11. The flat type fluorescent lamp of claim 1, wherein the second substrate includes first and second grooves for respectively receiving the first and second electrodes.

12. The flat type fluorescent lamp of claim 11, wherein the first and second grooves have a depth less than a thickness of the first and second electrodes.

13. A liquid crystal display apparatus comprising:

a backlight assembly for generating a light;

a display unit for receiving the light emitted from the backlight assembly and controlling a liquid crystal to display an image; and

a receiving container for sequentially receiving the backlight assembly and display unit;

wherein the backlight assembly comprises a flat type lamp including a first substrate having a first fluorescent layer; a second substrate disposed parallel with the first substrate; a discharge space formed between the first and second substrates, and containing a discharge material; an electrode part having first and second electrodes parallel to each other for applying a voltage to the discharge space, the first and second electrodes being disposed on the second substrate; a plurality of barrier ribs disposed in the discharge space, the plurality of barrier ribs being perpendicular to the first and second electrodes and lower and upper surfaces of the plurality of barrier ribs respectively contacting an upper surface of the second substrate and a lower surface of the first substrate, the barrier ribs dividing the discharge space into a plurality of discharge areas; a first projection portion extended from the first electrode toward the second electrode by a first length; and a second projection portion extended from the second electrode toward the first electrode by a second length, wherein the first and second projection portions are disposed in corresponding one of the discharge areas.

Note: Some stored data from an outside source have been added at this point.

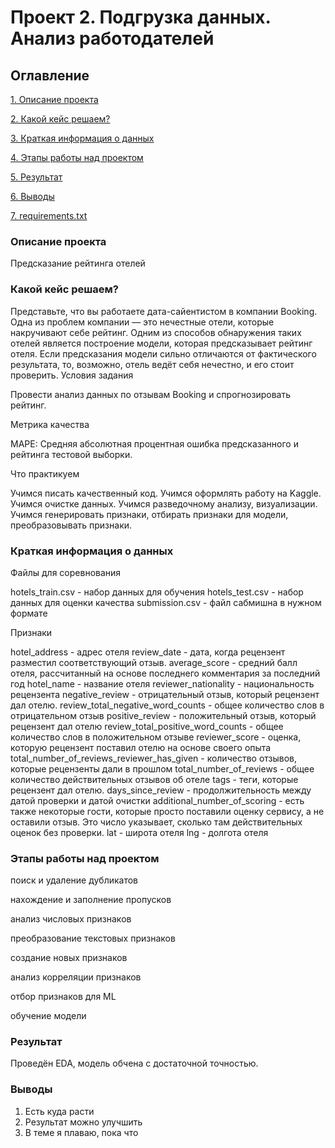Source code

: #  Проект 2. Подгрузка данных. Анализ работодателей

## Оглавление
[1. Описание проекта]()

[2. Какой кейс решаем?]()

[3. Краткая информация о данных]()

[4. Этапы работы над проектом]()

[5. Результат]()

[6. Выводы]()

[7. requirements.txt]()

### Описание проекта
Предсказание рейтинга отелей

### Какой кейс решаем?
Представьте, что вы работаете дата-сайентистом в компании Booking. Одна из проблем компании — это нечестные отели, которые накручивают себе рейтинг. Одним из способов обнаружения таких отелей является построение модели, которая предсказывает рейтинг отеля. Если предсказания модели сильно отличаются от фактического результата, то, возможно, отель ведёт себя нечестно, и его стоит проверить.
Условия задания

Провести анализ данных по отзывам Booking и спрогнозировать рейтинг.

Метрика качества

MAPE: Средняя абсолютная процентная ошибка предсказанного и рейтинга тестовой выборки.

Что практикуем

Учимся писать качественный код. Учимся оформлять работу на Kaggle.
Учимся очистке данных.
Учимся разведочному анализу, визуализации.
Учимся генерировать признаки, отбирать признаки для модели, преобразовывать признаки.


### Краткая информация о данных

Файлы для соревнования

hotels_train.csv - набор данных для обучения
hotels_test.csv - набор данных для оценки качества
submission.csv - файл сабмишна в нужном формате

Признаки

hotel_address - адрес отеля
review_date - дата, когда рецензент разместил соответствующий отзыв.
average_score - средний балл отеля, рассчитанный на основе последнего комментария за последний год
hotel_name - название отеля
reviewer_nationality - национальность рецензента
negative_review - отрицательный отзыв, который рецензент дал отелю.
review_total_negative_word_counts - общее количество слов в отрицательном отзыв
positive_review - положительный отзыв, который рецензент дал отелю
review_total_positive_word_counts - общее количество слов в положительном отзыве
reviewer_score - оценка, которую рецензент поставил отелю на основе своего опыта
total_number_of_reviews_reviewer_has_given - количество отзывов, которые рецензенты дали в прошлом
total_number_of_reviews - общее количество действительных отзывов об отеле
tags - теги, которые рецензент дал отелю.
days_since_review - продолжительность между датой проверки и датой очистки
additional_number_of_scoring - есть также некоторые гости, которые просто поставили оценку сервису, а не оставили отзыв. Это число указывает, сколько там действительных оценок без проверки.
lat - широта отеля
lng - долгота отеля

### Этапы работы над проектом
поиск и удаление дубликатов

нахождение и заполнение пропусков

анализ числовых признаков

преобразование текстовых признаков

создание новых признаков

анализ корреляции признаков

отбор признаков для ML

обучение модели

### Результат
Проведён EDA, модель обчена с достаточной точностью.

### Выводы
1. Есть куда расти
2. Результат можно улучшить
3. В теме я плаваю, пока что


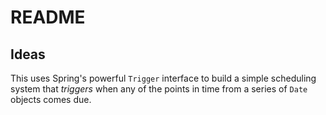 # README 

## Ideas 

This uses Spring's powerful `Trigger` interface to build a simple scheduling system that _triggers_ when any of the points in time from  a series of `Date` objects comes due. 

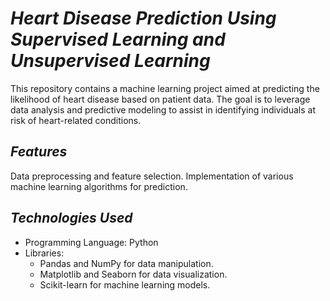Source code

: # *Heart Disease Prediction Using Supervised Learning and Unsupervised Learning*

This repository contains a machine learning project aimed at predicting the likelihood of heart disease based on patient data. The goal is to leverage data analysis and predictive modeling to assist in identifying individuals at risk of heart-related conditions.

## *Features*
Data preprocessing and feature selection.
Implementation of various machine learning algorithms for prediction.

## *Technologies Used*
* Programming Language: Python
* Libraries:
  * Pandas and NumPy for data manipulation.
  * Matplotlib and Seaborn for data visualization.
  * Scikit-learn for machine learning models.

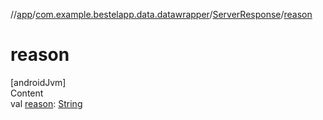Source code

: //[app](../../index.md)/[com.example.bestelapp.data.datawrapper](../index.md)/[ServerResponse](index.md)/[reason](reason.md)



# reason  
[androidJvm]  
Content  
val [reason](reason.md): [String](https://kotlinlang.org/api/latest/jvm/stdlib/kotlin/-string/index.html)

14. The liquid crystal display apparatus of claim 13, wherein the first projection portion and the second projection portion are disposed between adjacent ones of the barrier ribs, the first and second projection portions being apart from the barrier ribs at a selected distance.

15. The liquid crystal display apparatus of claim 13, further comprising a plurality of first projection portions protruded from the first electrode, and a plurality of second projection portions protruded from the second electrode, the plurality of first and second projection portions being parallel with the plurality of barrier ribs.

16. The liquid crystal display apparatus of claim 15, wherein the plurality of first and second projection portions and the plurality of barrier ribs are alternately disposed.

17. The liquid crystal display apparatus of claim 13, wherein the plurality of barrier ribs are integrally formed on the lower surface of the first substrate such that the barrier ribs are integral protrusions of the first substrate.

18. The liquid crystal display apparatus of claim 17, further comprising a second fluorescent layer formed on entire surface of the plurality of barrier ribs.

19. The liquid crystal display apparatus of claim 13, further comprising a sealing member for sealing side portions of the first and second substrates and isolating the discharge space from a peripheral space thereof.

20. The liquid crystal display apparatus of claim 13, wherein the second substrate includes first and second grooves for respectively receiving the first and second electrodes.

21. The liquid crystal display apparatus of claim 20, wherein the first and second grooves have a depth less than a thickness of the first and second electrodes.

22. The flat type fluorescent lamp of claim 1, wherein the barrier ribs each have an upper surface facing the lower surface of the first substrate, a second fluorescent layer being formed on the upper surface of the respective barrier ribs.

23. The flat type fluorescent lamp of claim 22, wherein the barrier ribs are made of material having light transmissivity.

24. The flat type fluorescent lamp of claim 1, wherein the barrier ribs each have first and second longitudinal end portions adjacent to the first and second electrodes, respectively, the first and second longitudinal end portions being apart from the first and second electrodes, respectively, at a selected distance.